When you return the data, keep every word exact and include none of the images.

======== Data extracts ========

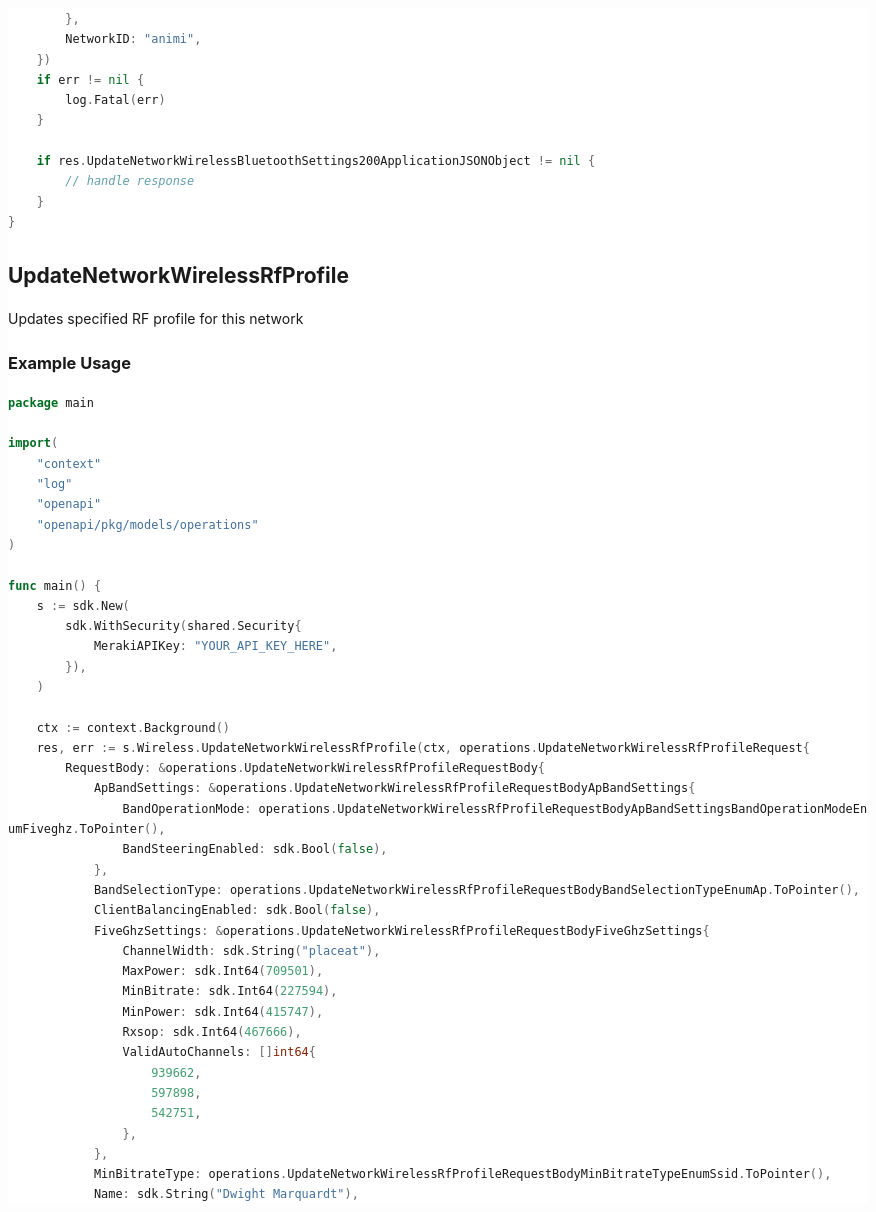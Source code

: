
 ```go
        },
        NetworkID: "animi",
    })
    if err != nil {
        log.Fatal(err)
    }

    if res.UpdateNetworkWirelessBluetoothSettings200ApplicationJSONObject != nil {
        // handle response
    }
}
```

## UpdateNetworkWirelessRfProfile

Updates specified RF profile for this network

### Example Usage

```go
package main

import(
	"context"
	"log"
	"openapi"
	"openapi/pkg/models/operations"
)

func main() {
    s := sdk.New(
        sdk.WithSecurity(shared.Security{
            MerakiAPIKey: "YOUR_API_KEY_HERE",
        }),
    )

    ctx := context.Background()
    res, err := s.Wireless.UpdateNetworkWirelessRfProfile(ctx, operations.UpdateNetworkWirelessRfProfileRequest{
        RequestBody: &operations.UpdateNetworkWirelessRfProfileRequestBody{
            ApBandSettings: &operations.UpdateNetworkWirelessRfProfileRequestBodyApBandSettings{
                BandOperationMode: operations.UpdateNetworkWirelessRfProfileRequestBodyApBandSettingsBandOperationModeEnumFiveghz.ToPointer(),
                BandSteeringEnabled: sdk.Bool(false),
            },
            BandSelectionType: operations.UpdateNetworkWirelessRfProfileRequestBodyBandSelectionTypeEnumAp.ToPointer(),
            ClientBalancingEnabled: sdk.Bool(false),
            FiveGhzSettings: &operations.UpdateNetworkWirelessRfProfileRequestBodyFiveGhzSettings{
                ChannelWidth: sdk.String("placeat"),
                MaxPower: sdk.Int64(709501),
                MinBitrate: sdk.Int64(227594),
                MinPower: sdk.Int64(415747),
                Rxsop: sdk.Int64(467666),
                ValidAutoChannels: []int64{
                    939662,
                    597898,
                    542751,
                },
            },
            MinBitrateType: operations.UpdateNetworkWirelessRfProfileRequestBodyMinBitrateTypeEnumSsid.ToPointer(),
            Name: sdk.String("Dwight Marquardt"),
```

========

### Written solution
Source code

:
 ```go
        },
        NetworkID: "animi",
    })
    if err != nil {
        log.Fatal(err)
    }

    if res.UpdateNetworkWirelessBluetoothSettings200ApplicationJSONObject != nil {
        // handle response
    }
}
```

## UpdateNetworkWirelessRfProfile

Updates specified RF profile for this network

### Example Usage

```go
package main

import(
	"context"
	"log"
	"openapi"
	"openapi/pkg/models/operations"
)

func main() {
    s := sdk.New(
        sdk.WithSecurity(shared.Security{
            MerakiAPIKey: "YOUR_API_KEY_HERE",
        }),
    )

    ctx := context.Background()
    res, err := s.Wireless.UpdateNetworkWirelessRfProfile(ctx, operations.UpdateNetworkWirelessRfProfileRequest{
        RequestBody: &operations.UpdateNetworkWirelessRfProfileRequestBody{
            ApBandSettings: &operations.UpdateNetworkWirelessRfProfileRequestBodyApBandSettings{
                BandOperationMode: operations.UpdateNetworkWirelessRfProfileRequestBodyApBandSettingsBandOperationModeEnumFiveghz.ToPointer(),
                BandSteeringEnabled: sdk.Bool(false),
            },
            BandSelectionType: operations.UpdateNetworkWirelessRfProfileRequestBodyBandSelectionTypeEnumAp.ToPointer(),
            ClientBalancingEnabled: sdk.Bool(false),
            FiveGhzSettings: &operations.UpdateNetworkWirelessRfProfileRequestBodyFiveGhzSettings{
                ChannelWidth: sdk.String("placeat"),
                MaxPower: sdk.Int64(709501),
                MinBitrate: sdk.Int64(227594),
                MinPower: sdk.Int64(415747),
                Rxsop: sdk.Int64(467666),
                ValidAutoChannels: []int64{
                    939662,
                    597898,
                    542751,
                },
            },
            MinBitrateType: operations.UpdateNetworkWirelessRfProfileRequestBodyMinBitrateTypeEnumSsid.ToPointer(),
            Name: sdk.String("Dwight Marquardt"),
```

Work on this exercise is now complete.